(Stored items from a collection)
%%
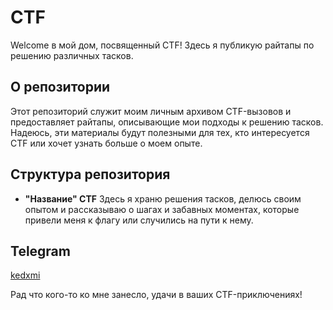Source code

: # CTF

Welcome в мой дом, посвященный CTF! Здесь я публикую райтапы по решению различных тасков.

## О репозитории

Этот репозиторий служит моим личным архивом CTF-вызовов и предоставляет райтапы, описывающие мои подходы к решению тасков. Надеюсь, эти материалы будут полезными для тех, кто интересуется CTF или хочет узнать больше о моем опыте.

## Структура репозитория

- **"Название" CTF** Здесь я храню решения тасков, делюсь своим опытом и рассказываю о шагах и забавных моментах, которые привели меня к флагу или случились на пути к нему.

## Telegram
[kedxmi](https://t.me/kedxmi)

Рад что кого-то ко мне занесло, удачи в ваших CTF-приключениях!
%%
> What is required
For the string "решению", return every line of the data where it appears.

> Reply to the exercise
Welcome в мой дом, посвященный CTF! Здесь я публикую райтапы по решению различных тасков.
Этот репозиторий служит моим личным архивом CTF-вызовов и предоставляет райтапы, описывающие мои подходы к решению тасков. Надеюсь, эти материалы будут полезными для тех, кто интересуется CTF или хочет узнать больше о моем опыте.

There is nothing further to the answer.